Let's try grouping the data-frame, instead, to see how different titles compare in terms of the number of ratings. Group by `Title` and then take the top 10 items by number of reviews. We can see here the most popularly-reviewed titles.

In [20]:
ratings_by_title=data.groupby('Title').size()
ratings_by_title.sort_values(ascending=False).head(10)

Title
American Beauty (1999)                                   3428
Star Wars: Episode IV - A New Hope (1977)                2991
Star Wars: Episode V - The Empire Strikes Back (1980)    2990
Star Wars: Episode VI - Return of the Jedi (1983)        2883
Jurassic Park (1993)                                     2672
Saving Private Ryan (1998)                               2653
Terminator 2: Judgment Day (1991)                        2649
Matrix, The (1999)                                       2590
Back to the Future (1985)                                2583
Silence of the Lambs, The (1991)                         2578
dtype: int64

Similarly, we can filter our grouped data-frame to get all titles with a certain number of reviews. Filter the dataset to get all movie titles such that the number of reviews is >= 2500.

## Question 1

Create a ratings matrix using Numpy. This matrix allows us to see the ratings for a given movie and user ID. Every element $[i,j]$ is a rating by user $i$ for movie $j$. Print the **shape** of the matrix produced.

**Notes:**
- Do *not* use `pivot_table`.
- A ratings matrix is *not* the same as `ratings_data` from above.
- If you're stuck, you might want to look into the `np.ndarray` datatype and how to create one of the desired shape.
- Every review lies between 1 and 5, and thus fits within a `uint8` datatype, which you can specify to numpy.

In [None]:
# Create the matrix

In [None]:
# Print the shape

## Question 2

Normalize the ratings matrix (created in **Question 1**) using Z-score normalization. While we can't use `sklearn`'s `StandardScaler` for this step, we can do the statistical calculations ourselves to normalize the data.

Before you start:
- All of the `NaN` values in the dataset should be replaced with the average rating for the given movie. This is a complex topic, but for our case replacing empty values with the mean will make it so that the absence of a rating doesn't affect the overall average, and it provides an "expected value" which is useful for computing correlations and recommendations in later steps. 
- Your first step should be to get the average of every *column* of the ratings matrix (we want an average by title, not just by user!).
- Second, we want to subtract the average from the original ratings thus allowing us to get a mean of 0 in every row. It may be very close but not exactly zero because of the limited precision `float`s allow.
- Lastly, divide this by the standard deviation of the *column*

- While creating the ratings matrix, you might not get any NaN values but if you look closely, you will see 0 values. This should be treated as NaN values as the original data does not have 0 rating. This should be replaced by the average.

## Question 3

We're now going to perform Singular Value Decomposition (SVD) on the normalized ratings matrix from the previous question. Perform the process using numpy, and along the way print the shapes of the $U$, $S$, and $V$ matrices you calculated.

In [None]:
# Compute the SVD of the normalised matrix

In [None]:
# Print the shapes

## Question 4

Reconstruct four rank-k rating matrix $R_k$, where $R_k = U_kS_kV_k^T$ for k = [100, 1000, 2000, 3000]. Using each of $R_k$ make predictions for 3 users (select them from the dataset) for the movie with ID 1377 (Batman Returns).

## Question 5

### Cosine Similarity
Cosine similarity is a metric used to measure how similar two vectors are. Mathematically, it measures the cosine of the angle between two vectors projected in a multi-dimensional space. Cosine similarity is high if the angle between two vectors is 0, and the output value ranges within $cosine(x,y) \in [0,1]$. $0$ means there is no similarity (perpendicular), where $1$ (parallel) means that both the items are 100% similar.

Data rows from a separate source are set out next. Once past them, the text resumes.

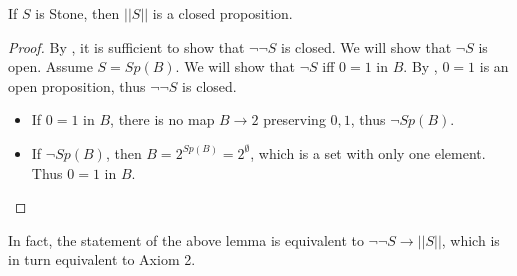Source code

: \begin{lemma}\label{LemInhabitedOfStoneIsClosed}
  If $S$ is Stone, then $||S||$ is a closed proposition. 
\end{lemma} 
\begin{proof}
  By , it is sufficient to show that 
  $\neg \neg S$ is closed. We will show that $\neg S$ is open. 
  Assume $S= Sp(B)$. We will show that $\neg S$ iff $0=1$ in $B$. 
  By , $0=1$ is an open proposition, thus $\neg \neg S$ is closed. 
  \begin{itemize}
    \item If $0=1$ in $B$, there is no map $B\to 2$ preserving $0,1$, thus $\neg Sp(B)$. 
    \item If $\neg Sp(B)$, then $B=2^{Sp(B)}=2^\emptyset$, which is a set with only one element. Thus $0=1$ in $B$. 
  \end{itemize}
\end{proof}
In fact, the statement of the above lemma is equivalent to 
$\neg \neg S \to ||S||$, which is in turn equivalent to Axiom 2. 






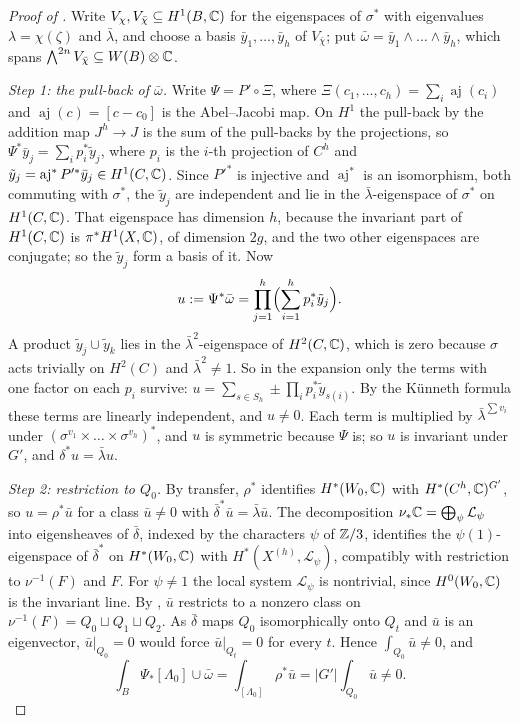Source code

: \begin{proof}[Proof of ]
Write $V_{\chi},V_{\bar\chi}\subseteq H^{1}(B,\CC)$ for the eigenspaces of
$\sigma^{*}$ with eigenvalues $\lambda=\chi(\zeta)$ and $\bar\lambda$, and
choose a basis $\bar y_{1},\dots,\bar y_{h}$ of $V_{\bar\chi}$; put
$\bar\omega=\bar y_{1}\wedge\dots\wedge\bar y_{h}$, which spans
$\bigwedge^{2n}V_{\bar\chi}\subseteq W(B)\otimes\CC$.

\emph{Step 1: the pull-back of $\bar\omega$.} Write $\Psi=P'\circ\Xi$, where
$\Xi(c_{1},\dots,c_{h})=\sum_{i}\operatorname{aj}(c_{i})$ and
$\operatorname{aj}(c)=[c-c_{0}]$ is the Abel--Jacobi map. On $H^{1}$ the
pull-back by the addition map $J^{h}\to J$ is the sum of the pull-backs by
the projections, so $\Psi^{*}\bar y_{j}=\sum_{i}p_{i}^{*}\tilde y_{j}$, where
$p_{i}$ is the $i$-th projection of $C^{h}$ and $\tilde y_{j}=
\operatorname{aj}^{*}P'^{*}\bar y_{j}\in H^{1}(C,\CC)$. Since $P'^{*}$ is
injective and $\operatorname{aj}^{*}$ is an isomorphism, both commuting with
$\sigma^{*}$, the $\tilde y_{j}$ are independent and lie in the
$\bar\lambda$-eigenspace of $\sigma^{*}$ on $H^{1}(C,\CC)$. That eigenspace
has dimension $h$, because the invariant part of $H^{1}(C,\CC)$ is
$\pi^{*}H^{1}(X,\CC)$, of dimension $2g$, and the two other eigenspaces are
conjugate; so the $\tilde y_{j}$ form a basis of it. Now
\[
  u:=\Psi^{*}\bar\omega=\prod_{j=1}^{h}\Bigl(\sum_{i=1}^{h}p_{i}^{*}
  \tilde y_{j}\Bigr).
\]
A product $\tilde y_{j}\cup\tilde y_{k}$ lies in the
$\bar\lambda^{2}$-eigenspace of $H^{2}(C,\CC)$, which is zero because
$\sigma$ acts trivially on $H^{2}(C)$ and $\bar\lambda^{2}\ne1$. So in the
expansion only the terms with one factor on each $p_{i}$ survive:
$u=\sum_{s\in S_{h}}\pm\prod_{i}p_{i}^{*}\tilde y_{s(i)}$. By the K\"unneth
formula these terms are linearly independent, and $u\ne0$. Each term is
multiplied by $\bar\lambda^{\sum v_{i}}$ under $(\sigma^{v_{1}}\times\dots
\times\sigma^{v_{h}})^{*}$, and $u$ is symmetric because $\Psi$ is; so $u$
is invariant under $G'$, and $\delta^{*}u=\bar\lambda u$.

\emph{Step 2: restriction to $Q_{0}$.} By transfer, $\rho^{*}$ identifies
$H^{*}(W_{0},\CC)$ with $H^{*}(C^{h},\CC)^{G'}$, so $u=\rho^{*}\bar u$ for a
class $\bar u\ne0$ with $\bar\delta^{*}\bar u=\bar\lambda\bar u$. The
decomposition $\nu_{*}\CC=\bigoplus_{\psi}\mathcal{L}_{\psi}$ into
eigensheaves of $\bar\delta$, indexed by the characters $\psi$ of $\ZZ/3$,
identifies the $\psi(1)$-eigenspace of $\bar\delta^{*}$ on
$H^{*}(W_{0},\CC)$ with $H^{*}(X^{(h)},\mathcal{L}_{\psi})$, compatibly with
restriction to $\nu^{-1}(F)$ and $F$. For $\psi\ne1$ the local system
$\mathcal{L}_{\psi}$ is nontrivial, since $H^{0}(W_{0},\CC)$ is the
invariant line. By , $\bar u$ restricts to a nonzero class
on $\nu^{-1}(F)=Q_{0}\sqcup Q_{1}\sqcup Q_{2}$. As $\bar\delta$ maps $Q_{0}$
isomorphically onto $Q_{t}$ and $\bar u$ is an eigenvector, $\bar u|_{Q_{0}}
=0$ would force $\bar u|_{Q_{t}}=0$ for every $t$. Hence
$\int_{Q_{0}}\bar u\ne0$, and
\[
  \int_{B}\Psi_{*}[\Lambda_{0}]\cup\bar\omega
  =\int_{[\Lambda_{0}]}\rho^{*}\bar u
  =|G'|\int_{Q_{0}}\bar u\ne0.
\]


\end{proof}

$$ cosine(x,y) = \frac{x^T y}{||x|| ||y||}  $$

**Based on the reconstruction rank-1000 rating matrix $R_{1000}$ and the cosine similarity,** sort the movies which are most similar. You will have a function `top_cosine_similarity` which sorts data by its similarity to a movie with ID `movie_id` and returns the top $n$ items, and a second function `print_similar_movies` which prints the titles of said similar movies. Return the top 5 movies for the movie with ID `1377` (*Batman Returns*):

In [None]:
# Sort the movies based on cosine similarity
def top_cosine_similarity(data, movie_id, top_n=5):
    # Movie id starts from 1
    #Use the calculation formula above
    pass
def print_similar_movies(movie_data,movieID,top_indexes):
    print('Most Similar movies: ')

# Print the top 5 movies for Batman Returns
movie_id = 1377